Miss Hardbroom was taken aback. What sort of a question is that? she thought, surprised at the girl's forthrightness.
It must have shown on her face, since Mildred made an apologetic gesture. “I'm sorry, it's a silly question. It's just that, well, I suppose I only ever found out what sort of things you didn't like. I never found out what you actually liked to do.”
Miss Hardbroom narrowed her eyes. What possible reason could the girl have for asking? “It's really of no consequence for you,” she replied stiffly. Somehow, though, the girl's deflated face struck a chord. “I read,” she replied finally, shortly. “I make potions. I occasionally visit the other schools for wizards and witches. For the most part, I remain here, at the school.”
“Oh,” said Mildred, seeming a little disappointed. “I thought... well, I thought perhaps you would go abroad. Somehow I always imagined that you did.”
“Goodness, no,” Miss Hardbroom said, her surprise at the turn her day had taken freeing her words before she could stop herself. Before she could say more, she stopped herself. Why on earth was she even having this conversation with Mildred Hubble, of all people? Time to put a stop to this. “Miss Hubble. Why, exactly, are you here? I do not have time to spend all day stood in the courtyard chit-chatting, you know!”
It was clear that Mildred had forgotten that she had come here for a reason. “Oh!” she exclaimed. “Oh yes, sorry. I mean... I have a commission. For art, you know. An ex-Cackle's pupil has asked me to make some sketches and paintings of the school. As a gift for someone important, she said. So I wondered... would that be alright? I only need a few days!” She looked at the headmistress, however, with a strange expression on her face – she looked as though she had finally worked out how to get her bootlaces to stay done up, Miss Hardbroom thought cynically.

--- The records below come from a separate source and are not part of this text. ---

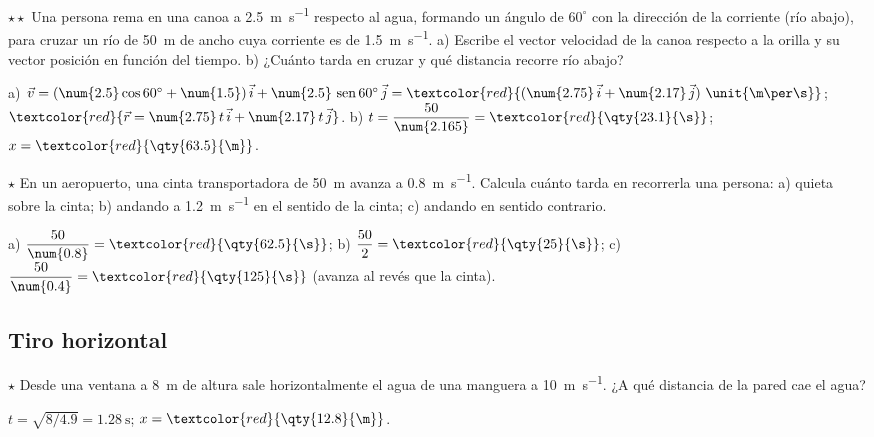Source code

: \begin{exercise}
    \(\star\star\) Una persona rema en una canoa a \qty{2.5}{\m\per\s} respecto al agua, formando un ángulo de \(60^\circ\) con la
    dirección de la corriente (río abajo), para cruzar un río de \qty{50}{\m} de ancho cuya corriente es de \qty{1.5}{\m\per\s}.
    a) Escribe el vector velocidad de la canoa respecto a la orilla y su vector posición en función del tiempo. b) ¿Cuánto tarda en
    cruzar y qué distancia recorre río abajo?
    \begin{solu}
        a) \(\vec v = (\num{2.5}\cos 60^\circ + \num{1.5})\,\ivec + \num{2.5}\,\sen 60^\circ\,\jvec =
        \textcolor{red}{(\num{2.75}\,\ivec + \num{2.17}\,\jvec)~\unit{\m\per\s}}\); \(\textcolor{red}{\vec r = \num{2.75}\,t\,\ivec +
        \num{2.17}\,t\,\jvec}\). b) \(t = \dfrac{50}{\num{2.165}} = \textcolor{red}{\qty{23.1}{\s}}\); \(x = \textcolor{red}{\qty{63.5}{\m}}\).
    \end{solu}
\end{exercise}

\begin{exercise}
    \(\star\) En un aeropuerto, una cinta transportadora de \qty{50}{\m} avanza a \qty{0.8}{\m\per\s}. Calcula cuánto tarda en
    recorrerla una persona: a) quieta sobre la cinta; b) andando a \qty{1.2}{\m\per\s} en el sentido de la cinta; c) andando en sentido
    contrario.
    \begin{solu}
        a) \(\dfrac{50}{\num{0.8}} = \textcolor{red}{\qty{62.5}{\s}}\); b) \(\dfrac{50}{2} = \textcolor{red}{\qty{25}{\s}}\);
        c) \(\dfrac{50}{\num{0.4}} = \textcolor{red}{\qty{125}{\s}}\) (avanza al revés que la cinta).
    \end{solu}
\end{exercise}

\subsection{Tiro horizontal}

\begin{exercise}
    \(\star\) Desde una ventana a \qty{8}{\m} de altura sale horizontalmente el agua de una manguera a \qty{10}{\m\per\s}. ¿A qué
    distancia de la pared cae el agua?
    \begin{solu}
        \(t = \sqrt{8/\num{4.9}} = \qty{1.28}{\s}\); \(x = \textcolor{red}{\qty{12.8}{\m}}\).
    \end{solu}
\end{exercise}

“Oh, very well,” Miss Hardbroom replied. “But you're to stay out of the way of the students, mind you! I won't have you disrupting the school for another generation of girls.”
Mildred gave a lopsided grin. “Thank you, Miss Hardbroom!” Still with that strange look on her face, and with a couple of quick glances back at her old teacher, she headed around the side of the school purposefully. Miss Hardbroom watched her go. I will never understand that girl, she thought.
Fifty years later
When Constance Hardbroom stood in her study, it looked very much the same as it always had. The desk, the candlestick, the inkwell and blotter. Ad finally, of course, the magnificent painting of Cackle's, which hung directly over it all. Occasionally, as she glanced at her school - her home – if anybody had happened to be there, they might just have seen the beginnings of a smile.
When Mildred Hubble looked back over her career, she couldn't help but think of one painting in particular. It was not as celebrated as many of her other paintings, which often adorned the walls of witches and wizards throughout Britain – in fact, it had never left Cackle's at all. Somehow, though, she saw it as one of her greatest successes – a representation on paper of the day that she had realised exactly what made Miss Hardbroom tick.